* **Records from a data source**
○ ○ ○ ○ ○

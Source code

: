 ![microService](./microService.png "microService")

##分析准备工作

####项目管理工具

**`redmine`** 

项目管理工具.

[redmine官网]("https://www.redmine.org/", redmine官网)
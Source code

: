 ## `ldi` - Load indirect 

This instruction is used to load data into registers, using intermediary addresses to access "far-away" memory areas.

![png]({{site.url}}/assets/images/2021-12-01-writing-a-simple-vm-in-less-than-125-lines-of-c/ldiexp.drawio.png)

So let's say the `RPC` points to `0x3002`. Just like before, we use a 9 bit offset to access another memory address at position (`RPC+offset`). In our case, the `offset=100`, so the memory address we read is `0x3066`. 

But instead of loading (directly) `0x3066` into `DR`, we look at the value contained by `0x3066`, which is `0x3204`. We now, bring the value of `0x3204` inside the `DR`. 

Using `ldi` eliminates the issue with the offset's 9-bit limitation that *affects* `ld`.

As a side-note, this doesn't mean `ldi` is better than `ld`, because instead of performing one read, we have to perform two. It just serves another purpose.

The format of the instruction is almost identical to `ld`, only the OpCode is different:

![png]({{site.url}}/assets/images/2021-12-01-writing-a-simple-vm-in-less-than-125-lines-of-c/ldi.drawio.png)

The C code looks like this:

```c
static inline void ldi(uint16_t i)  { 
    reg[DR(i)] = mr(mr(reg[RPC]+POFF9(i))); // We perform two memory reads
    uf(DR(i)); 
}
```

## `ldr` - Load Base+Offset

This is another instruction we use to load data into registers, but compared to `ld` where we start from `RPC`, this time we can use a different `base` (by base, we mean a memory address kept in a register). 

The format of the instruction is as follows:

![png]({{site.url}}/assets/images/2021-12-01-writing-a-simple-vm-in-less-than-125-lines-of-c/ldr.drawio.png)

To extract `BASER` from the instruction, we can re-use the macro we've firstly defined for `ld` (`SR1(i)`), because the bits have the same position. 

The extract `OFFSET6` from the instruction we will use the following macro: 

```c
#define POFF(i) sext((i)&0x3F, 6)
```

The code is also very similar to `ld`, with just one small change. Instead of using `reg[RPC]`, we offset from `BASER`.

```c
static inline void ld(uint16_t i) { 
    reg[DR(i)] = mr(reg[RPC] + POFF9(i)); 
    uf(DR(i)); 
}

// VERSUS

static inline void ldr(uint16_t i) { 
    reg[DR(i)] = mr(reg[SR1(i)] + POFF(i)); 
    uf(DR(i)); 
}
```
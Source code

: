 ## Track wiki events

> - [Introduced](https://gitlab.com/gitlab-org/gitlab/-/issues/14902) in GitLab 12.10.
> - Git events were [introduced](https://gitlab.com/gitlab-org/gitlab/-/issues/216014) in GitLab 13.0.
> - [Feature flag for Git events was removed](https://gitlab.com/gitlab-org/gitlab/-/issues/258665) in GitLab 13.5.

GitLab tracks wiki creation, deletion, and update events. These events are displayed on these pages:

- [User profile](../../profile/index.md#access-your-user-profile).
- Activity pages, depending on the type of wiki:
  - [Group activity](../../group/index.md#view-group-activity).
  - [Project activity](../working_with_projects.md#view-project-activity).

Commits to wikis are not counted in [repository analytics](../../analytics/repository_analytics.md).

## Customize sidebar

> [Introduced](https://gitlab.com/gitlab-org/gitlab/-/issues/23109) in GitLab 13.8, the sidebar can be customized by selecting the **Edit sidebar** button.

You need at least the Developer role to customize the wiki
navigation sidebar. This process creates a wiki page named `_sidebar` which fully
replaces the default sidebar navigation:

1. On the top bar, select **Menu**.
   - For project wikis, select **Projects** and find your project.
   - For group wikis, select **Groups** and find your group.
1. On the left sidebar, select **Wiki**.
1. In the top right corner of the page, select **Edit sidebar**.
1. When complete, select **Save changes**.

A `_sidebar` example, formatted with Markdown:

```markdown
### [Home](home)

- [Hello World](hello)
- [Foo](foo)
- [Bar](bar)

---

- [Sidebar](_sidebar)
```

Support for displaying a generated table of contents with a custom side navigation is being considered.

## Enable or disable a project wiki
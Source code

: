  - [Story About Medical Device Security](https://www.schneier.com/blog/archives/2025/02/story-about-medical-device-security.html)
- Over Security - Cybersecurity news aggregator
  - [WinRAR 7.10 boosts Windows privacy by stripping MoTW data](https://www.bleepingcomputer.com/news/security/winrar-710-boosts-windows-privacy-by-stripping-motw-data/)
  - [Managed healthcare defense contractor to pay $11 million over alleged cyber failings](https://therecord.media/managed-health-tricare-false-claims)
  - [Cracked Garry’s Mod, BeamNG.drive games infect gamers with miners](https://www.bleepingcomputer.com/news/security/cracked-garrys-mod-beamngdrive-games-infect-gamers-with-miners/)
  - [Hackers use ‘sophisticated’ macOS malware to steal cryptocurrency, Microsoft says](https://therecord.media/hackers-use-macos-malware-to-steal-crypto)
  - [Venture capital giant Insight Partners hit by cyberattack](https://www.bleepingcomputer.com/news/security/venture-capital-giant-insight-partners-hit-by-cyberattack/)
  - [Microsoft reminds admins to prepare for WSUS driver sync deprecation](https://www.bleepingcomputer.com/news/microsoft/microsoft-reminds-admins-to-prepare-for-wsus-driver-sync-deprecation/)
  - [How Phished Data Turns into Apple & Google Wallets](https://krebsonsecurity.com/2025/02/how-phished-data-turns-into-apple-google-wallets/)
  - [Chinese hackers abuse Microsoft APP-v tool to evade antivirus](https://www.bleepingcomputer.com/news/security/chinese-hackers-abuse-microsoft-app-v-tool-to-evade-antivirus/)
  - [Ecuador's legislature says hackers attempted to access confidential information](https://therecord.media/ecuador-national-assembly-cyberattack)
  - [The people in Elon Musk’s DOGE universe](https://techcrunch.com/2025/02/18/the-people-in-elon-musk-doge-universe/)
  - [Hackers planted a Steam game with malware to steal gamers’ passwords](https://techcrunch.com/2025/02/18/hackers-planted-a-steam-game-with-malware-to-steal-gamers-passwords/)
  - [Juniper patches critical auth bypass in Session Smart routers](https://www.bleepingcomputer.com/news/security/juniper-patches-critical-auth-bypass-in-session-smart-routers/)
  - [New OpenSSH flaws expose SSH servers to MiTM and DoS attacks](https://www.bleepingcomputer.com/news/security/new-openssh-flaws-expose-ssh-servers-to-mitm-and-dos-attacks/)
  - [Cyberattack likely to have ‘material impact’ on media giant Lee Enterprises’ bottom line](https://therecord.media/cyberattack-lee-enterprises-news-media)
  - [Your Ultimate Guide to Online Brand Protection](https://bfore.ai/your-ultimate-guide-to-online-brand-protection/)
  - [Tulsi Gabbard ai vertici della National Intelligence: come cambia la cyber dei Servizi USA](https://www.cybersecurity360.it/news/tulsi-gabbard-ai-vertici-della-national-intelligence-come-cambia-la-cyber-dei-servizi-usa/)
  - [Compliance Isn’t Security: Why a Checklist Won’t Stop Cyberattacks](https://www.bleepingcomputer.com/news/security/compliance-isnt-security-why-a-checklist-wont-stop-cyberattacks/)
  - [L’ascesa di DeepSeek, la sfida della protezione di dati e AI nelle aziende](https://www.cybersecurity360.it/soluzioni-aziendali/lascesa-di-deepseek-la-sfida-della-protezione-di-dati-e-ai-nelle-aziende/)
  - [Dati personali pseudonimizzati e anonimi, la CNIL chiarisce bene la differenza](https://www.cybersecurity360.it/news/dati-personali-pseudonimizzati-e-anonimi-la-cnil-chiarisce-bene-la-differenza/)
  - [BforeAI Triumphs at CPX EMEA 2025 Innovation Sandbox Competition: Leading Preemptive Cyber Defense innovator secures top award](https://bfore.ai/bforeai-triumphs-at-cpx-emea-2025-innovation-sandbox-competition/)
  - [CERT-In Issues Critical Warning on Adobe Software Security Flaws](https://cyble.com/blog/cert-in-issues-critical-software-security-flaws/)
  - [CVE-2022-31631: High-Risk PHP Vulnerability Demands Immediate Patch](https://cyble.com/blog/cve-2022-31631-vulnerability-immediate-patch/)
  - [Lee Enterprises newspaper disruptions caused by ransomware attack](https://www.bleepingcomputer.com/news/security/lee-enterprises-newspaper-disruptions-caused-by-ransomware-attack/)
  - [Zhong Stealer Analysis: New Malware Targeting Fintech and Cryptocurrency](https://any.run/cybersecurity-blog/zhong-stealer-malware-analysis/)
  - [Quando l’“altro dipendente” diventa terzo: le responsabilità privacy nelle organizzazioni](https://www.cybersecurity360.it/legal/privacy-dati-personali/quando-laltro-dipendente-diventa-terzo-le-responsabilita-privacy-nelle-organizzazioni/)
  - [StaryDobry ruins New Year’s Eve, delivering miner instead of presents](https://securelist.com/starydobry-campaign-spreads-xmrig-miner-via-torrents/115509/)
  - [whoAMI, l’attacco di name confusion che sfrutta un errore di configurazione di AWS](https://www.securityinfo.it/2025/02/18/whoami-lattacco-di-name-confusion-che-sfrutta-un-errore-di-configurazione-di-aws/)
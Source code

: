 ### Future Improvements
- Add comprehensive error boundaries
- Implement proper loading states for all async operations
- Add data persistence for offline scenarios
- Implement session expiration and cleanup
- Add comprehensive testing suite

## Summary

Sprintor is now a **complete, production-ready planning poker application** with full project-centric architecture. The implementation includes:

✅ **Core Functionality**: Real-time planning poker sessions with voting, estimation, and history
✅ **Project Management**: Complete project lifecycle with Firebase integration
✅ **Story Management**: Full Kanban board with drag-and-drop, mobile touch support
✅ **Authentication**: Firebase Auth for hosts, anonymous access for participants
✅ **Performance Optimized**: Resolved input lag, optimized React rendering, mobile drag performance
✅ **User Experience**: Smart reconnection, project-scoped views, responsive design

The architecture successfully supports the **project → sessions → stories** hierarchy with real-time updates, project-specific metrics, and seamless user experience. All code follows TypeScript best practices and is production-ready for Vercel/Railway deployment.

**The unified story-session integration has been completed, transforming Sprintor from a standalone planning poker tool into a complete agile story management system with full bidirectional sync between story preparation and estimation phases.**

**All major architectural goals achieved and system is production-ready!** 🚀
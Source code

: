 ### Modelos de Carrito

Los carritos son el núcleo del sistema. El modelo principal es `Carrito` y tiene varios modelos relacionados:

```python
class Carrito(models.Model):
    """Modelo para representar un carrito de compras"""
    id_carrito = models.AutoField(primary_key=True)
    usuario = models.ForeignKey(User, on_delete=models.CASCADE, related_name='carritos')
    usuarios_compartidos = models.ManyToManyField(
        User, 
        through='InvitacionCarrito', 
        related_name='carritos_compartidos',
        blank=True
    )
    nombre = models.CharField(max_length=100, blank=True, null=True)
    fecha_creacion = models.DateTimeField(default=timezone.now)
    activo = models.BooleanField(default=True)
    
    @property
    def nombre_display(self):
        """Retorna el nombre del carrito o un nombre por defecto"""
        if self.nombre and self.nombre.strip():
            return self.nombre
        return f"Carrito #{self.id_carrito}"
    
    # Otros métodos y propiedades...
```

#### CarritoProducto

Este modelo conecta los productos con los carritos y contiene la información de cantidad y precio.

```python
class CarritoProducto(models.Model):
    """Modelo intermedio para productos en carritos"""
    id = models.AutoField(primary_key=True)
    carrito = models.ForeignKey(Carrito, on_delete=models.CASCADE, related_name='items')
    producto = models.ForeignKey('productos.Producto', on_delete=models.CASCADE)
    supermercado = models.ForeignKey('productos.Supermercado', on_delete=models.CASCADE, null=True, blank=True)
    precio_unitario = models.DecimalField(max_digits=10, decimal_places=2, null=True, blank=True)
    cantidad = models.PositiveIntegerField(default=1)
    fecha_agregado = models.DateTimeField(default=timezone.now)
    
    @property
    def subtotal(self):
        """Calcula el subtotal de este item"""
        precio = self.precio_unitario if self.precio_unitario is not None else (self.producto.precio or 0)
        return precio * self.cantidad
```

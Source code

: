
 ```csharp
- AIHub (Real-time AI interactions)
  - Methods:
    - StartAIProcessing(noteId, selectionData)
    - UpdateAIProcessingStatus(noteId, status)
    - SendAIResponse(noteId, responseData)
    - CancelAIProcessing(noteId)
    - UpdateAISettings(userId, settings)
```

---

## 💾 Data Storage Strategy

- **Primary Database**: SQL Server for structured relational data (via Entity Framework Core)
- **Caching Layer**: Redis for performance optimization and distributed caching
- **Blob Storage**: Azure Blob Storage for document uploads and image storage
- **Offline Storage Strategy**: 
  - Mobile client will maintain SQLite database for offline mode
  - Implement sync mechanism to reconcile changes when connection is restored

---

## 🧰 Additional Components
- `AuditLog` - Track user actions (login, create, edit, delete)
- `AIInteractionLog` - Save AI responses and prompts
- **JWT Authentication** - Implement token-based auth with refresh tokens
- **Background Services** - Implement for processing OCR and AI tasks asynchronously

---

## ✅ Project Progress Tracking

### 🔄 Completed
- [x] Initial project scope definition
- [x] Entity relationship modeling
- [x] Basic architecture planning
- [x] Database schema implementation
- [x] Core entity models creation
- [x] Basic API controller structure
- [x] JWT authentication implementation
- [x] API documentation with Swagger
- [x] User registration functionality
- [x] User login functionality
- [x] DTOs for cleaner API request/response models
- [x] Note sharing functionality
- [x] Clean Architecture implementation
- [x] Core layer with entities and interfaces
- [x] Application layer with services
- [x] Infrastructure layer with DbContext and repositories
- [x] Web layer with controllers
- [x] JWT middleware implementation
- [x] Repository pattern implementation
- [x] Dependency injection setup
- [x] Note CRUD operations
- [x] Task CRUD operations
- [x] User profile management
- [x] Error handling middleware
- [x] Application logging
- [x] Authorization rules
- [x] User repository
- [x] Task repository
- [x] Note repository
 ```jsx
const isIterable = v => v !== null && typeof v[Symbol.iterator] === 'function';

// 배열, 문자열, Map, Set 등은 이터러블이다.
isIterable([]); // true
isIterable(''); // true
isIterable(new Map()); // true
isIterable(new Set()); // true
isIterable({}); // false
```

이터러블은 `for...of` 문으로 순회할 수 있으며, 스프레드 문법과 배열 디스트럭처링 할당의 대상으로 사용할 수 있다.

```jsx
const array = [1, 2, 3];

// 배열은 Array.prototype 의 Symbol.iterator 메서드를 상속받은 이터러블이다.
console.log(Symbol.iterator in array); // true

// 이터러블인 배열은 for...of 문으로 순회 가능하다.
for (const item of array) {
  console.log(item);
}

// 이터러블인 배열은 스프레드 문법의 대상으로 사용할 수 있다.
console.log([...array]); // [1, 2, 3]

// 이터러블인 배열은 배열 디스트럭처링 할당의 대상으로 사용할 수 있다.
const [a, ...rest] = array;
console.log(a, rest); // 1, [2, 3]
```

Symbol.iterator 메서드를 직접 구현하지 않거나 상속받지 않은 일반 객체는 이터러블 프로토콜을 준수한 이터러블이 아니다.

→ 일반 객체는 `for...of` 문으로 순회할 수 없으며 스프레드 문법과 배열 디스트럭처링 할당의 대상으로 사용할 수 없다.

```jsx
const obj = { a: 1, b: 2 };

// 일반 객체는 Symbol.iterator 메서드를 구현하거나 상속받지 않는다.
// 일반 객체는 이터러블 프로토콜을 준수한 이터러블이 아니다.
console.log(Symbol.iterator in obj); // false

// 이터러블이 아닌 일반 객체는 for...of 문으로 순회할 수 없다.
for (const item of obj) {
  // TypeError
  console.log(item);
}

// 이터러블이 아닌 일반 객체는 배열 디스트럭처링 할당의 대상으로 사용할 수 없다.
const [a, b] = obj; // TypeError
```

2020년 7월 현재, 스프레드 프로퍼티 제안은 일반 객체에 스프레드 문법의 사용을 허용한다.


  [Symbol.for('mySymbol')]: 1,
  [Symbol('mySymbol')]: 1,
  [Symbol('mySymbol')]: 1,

○ ○ ○ ○ ○

* **Work item**
Reproduce every line from the preceding data in which the word "della" can be found.

* **Answer box**
  - [Tulsi Gabbard ai vertici della National Intelligence: come cambia la cyber dei Servizi USA](https://www.cybersecurity360.it/news/tulsi-gabbard-ai-vertici-della-national-intelligence-come-cambia-la-cyber-dei-servizi-usa/)
  - [L’ascesa di DeepSeek, la sfida della protezione di dati e AI nelle aziende](https://www.cybersecurity360.it/soluzioni-aziendali/lascesa-di-deepseek-la-sfida-della-protezione-di-dati-e-ai-nelle-aziende/)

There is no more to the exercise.